至於布拉姆斯第二號奏鳴曲對演奏者與聽眾來說都不輕鬆,因為沒有可喘息的空間。坐在舞台後方的我聽到的聲音應該跟舞台上的演奏者聽到的是一樣的,就算是極強奏的出現聲音也不至於前後混成一團造成困擾。齊瑪曼整體的演奏就力圖要將樂譜內各種指示的訊息一一帶給聽眾,第一樂章我可能感受到的是一種焦慮、要尋找情緒出口的強烈衝突與激昂感,演奏者能有序而有一定的重量感去呈現此一情緒,而不會落入一跎爛泥卻拔不出腳的境地,的確不容易。至於相對抒情的樂章,其實布拉姆斯在這一樂章的和聲寫作是很精心動人的,演奏者也致力要表達其含蓄之美。挑剔的人或許聯想到,演奏者個人聲音的美和音樂的含蓄感相比顯得亮豔一些,是演奏者想收也收不住的。至於結尾是可以在一堆曖昧選項中透露微光給予一條明路方向感的,到最後所有的糾結終於獲得釋放,讓聽眾一起跟著釋然,齊瑪曼的演奏也理出這一點,其實是真的很難,很難的。也許演奏者也有著重大的壓力想釋放吧?我一直覺得的確在音樂中有一種積累的壓抑想渴求釋放,確實精彩,但就因此並非人人都可理解與承受。或許對於演奏者伯牙來說,要在這首尋找到知音欣賞的鍾子期並非易事。在成堆的音符中只見演奏者專心演奏,隨著音樂變化起伏的表情變化,他真的是熱愛布拉姆斯而希望有更多人能瞭解其音樂,將其情緒變化與內蘊訊息放至最大,這種直接無隱的表達,對日本聽眾來說也是無法承受之重,但他們的耐心還真沒話說,盡力不在樂章中咳嗽或挪動身子,真不容易。頂多就是聽到茶敘時間的慨嘆就是了。仔細想想,演奏者之所以堅持排上此一樂曲定有用意,想向觀眾展現近年音樂思考與觀點,不拘泥於表面上的美,希望更深沈探索創作者的內心小宇宙,以及試探並燃燒自己在一場演奏會中呈現多重風格與體力的極限?畢竟無法向當事人求證,就不得而知了。但以他在日本東京周邊從事五十餘場音樂會的狀況言,顯然他對東京周邊的聽眾長期支持銘感於心,是另一種他對聽眾表達內心感動的作法?

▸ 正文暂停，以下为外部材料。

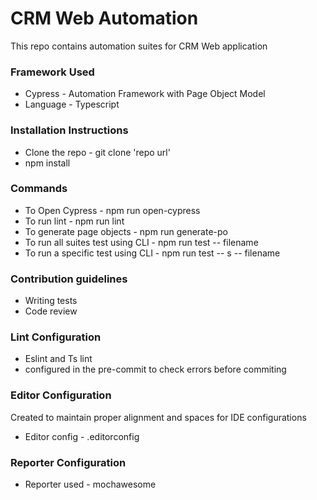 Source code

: # CRM Web Automation #
This repo contains automation suites for CRM Web application

### Framework Used ###
* Cypress - Automation Framework with Page Object Model
* Language - Typescript

### Installation Instructions ###
* Clone the repo - git clone 'repo url'
* npm install

### Commands ###
* To Open Cypress - npm run open-cypress
* To run lint - npm run lint
* To generate page objects - npm run generate-po
* To run all suites test using CLI -  npm run test -- filename
* To run a specific test using CLI - npm run test -- s -- filename

### Contribution guidelines ###
* Writing tests
* Code review

### Lint Configuration ###
* Eslint and Ts lint
* configured in the pre-commit to check errors before commiting

### Editor Configuration ###
Created to maintain proper alignment and spaces for IDE configurations 
* Editor config - .editorconfig

### Reporter Configuration ###
* Reporter used - mochawesome
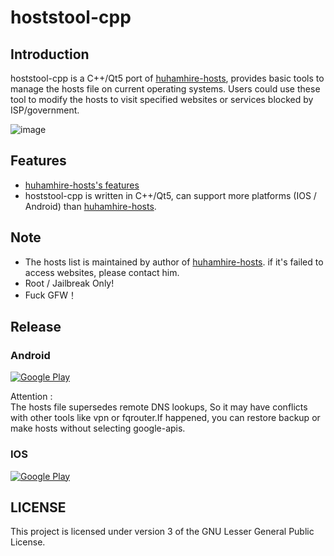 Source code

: hoststool-cpp
===============

Introduction
------------

hoststool-cpp is a C++/Qt5 port of  [huhamhire-hosts](https://hosts.huhamhire.com/), provides basic tools to manage the hosts file on current operating systems.
Users could use these tool to modify the hosts to visit specified websites or services blocked by ISP/government. 


![image](http://wzyy2.github.io/hoststool-cpp/data/jietu.png)


Features
--------
- [huhamhire-hosts's features](https://github.com/huhamhire/huhamhire-hosts)
- hoststool-cpp is written in C++/Qt5, can support more platforms (IOS / Android) than [huhamhire-hosts](https://hosts.huhamhire.com/).


Note
----

- The hosts list is maintained by author of [huhamhire-hosts](https://hosts.huhamhire.com/). if it's failed to access websites, please contact him.
- Root / Jailbreak Only!
- Fuck GFW！

Release
-------
### Android
[![Google Play](http://wzyy2.github.io/hoststool-cpp/data/down2.png)](http://wzyy2.github.io/hoststool-cpp/data/hoststool.apk) 

Attention :<br>
The hosts file supersedes remote DNS lookups, So it may have conflicts  with other tools like vpn or  fqrouter.If   happened, you can restore backup or make hosts without selecting google-apis.<br>


### IOS
[![Google Play](http://wzyy2.github.io/hoststool-cpp/data/down2.png)](http://wzyy2.github.io/hoststool-cpp/data/hoststool.ipa) 


LICENSE
-------
This project is licensed under version 3 of the GNU Lesser General Public License.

下半場的蕭邦第三號鋼琴奏鳴曲,自是在蕭邦鋼琴大賽掄元的他熟知並演奏多時的爛熟曲目,樂曲的熟悉度也容易讓觀眾進入狀況。的確在彈性速度的運用、樂句的歌唱感、音色的亮麗感都是鮮明易於辨認的個人風格,各聲部和弦演奏聽來不會有某個手指偷懶或無法出力的狀況,終樂章也不是憋著一口氣式的演奏,而是在紮實的技術水準下快速流暢、聲音顆顆分明的演奏,一氣呵成。的確演奏者的技術條件是維持在一定狀況中,喜歡美聲的,自然可以在他所雕琢的音樂中因為認出這就是齊瑪曼而感到喜悅吧?齊瑪曼在慢板樂章的重音與節奏步行感極為自然,樂句間的呼吸空間感的確令人嘆服,在當天的演出中並未對這首演奏許久的樂曲感到厭膩或以例行公事的機械化為之,仍有相當的情緒流露,對於一位成名超過三十年的職業演奏者來說真的是不容易。這大概就是大師與一般演奏者的不同之處。對於上半場倍感壓抑的日本人來說,下半場的確相對輕鬆,顯然正規音樂結束時給的回饋也就熱烈得多。

齊瑪曼在觀眾的掌聲中再度出現,演奏全場唯一的返場曲(原訂曲目之一的)德步西〈西風之所見〉,今天的西風跟昨天契可里尼手下的西風吹動感自是不同,這是一個有爆發力、快且無法預期吹奏方向的西風,左手聲部的重力敲擊更增加了無法預期的懸疑感,或許這就是他的直覺與情緒所感。體認演奏者體力與精神狀態應已瀕臨極限的小聽眾如我,對此自是感到滿足,用這樣動感與帶著情緒的曲目跟聽眾說再見,目前可能也只有齊瑪曼會如是做?一次能夠聽到重量級演奏者做出如此重的曲目演出,小聽眾如我也只能對演奏者願意付出此番心意,倍感佩服,別無他言。能在連續兩天內密集聽到高水準的現場音樂會,我也只能說這就是古典音樂亞洲市場重鎮日本長期積累基礎的展現,臺灣與中國要做到這番地步,確實還有很長的路要走。


離場前一拍難得一坐的鄰近管風琴區舞台座位區


也因為齊瑪曼擺放樂譜的作風引人好奇,音樂會後甚有人跑到舞台上一探究竟,稍過片刻才為音樂廳工作人員趕緊請走,這或許也是少見音樂會的花絮插曲。動作不夠快的我,欠缺記者快狠准本能,當然是拍不到這種漏網畫面的。

離場前特別一拍,證明的確擺了看都不看的樂譜XD


雜記:
散場後,眼見幾位女性聽眾冒著港邊的冷風,徘徊在港未來廳的樂屋出口,期盼齊瑪曼的簽名。工作人員出來宣告演奏者今天很累,不會幫觀眾簽名、合照。這幾位女性聽眾才陸續散去。好奇之下稍微跟她們交談,原來那幾位聽過三到五次不等的齊瑪曼音樂會,是想拷貝過去要到合照經驗,再跟演奏者致意的。這大概也是粉絲另一種愛的表現?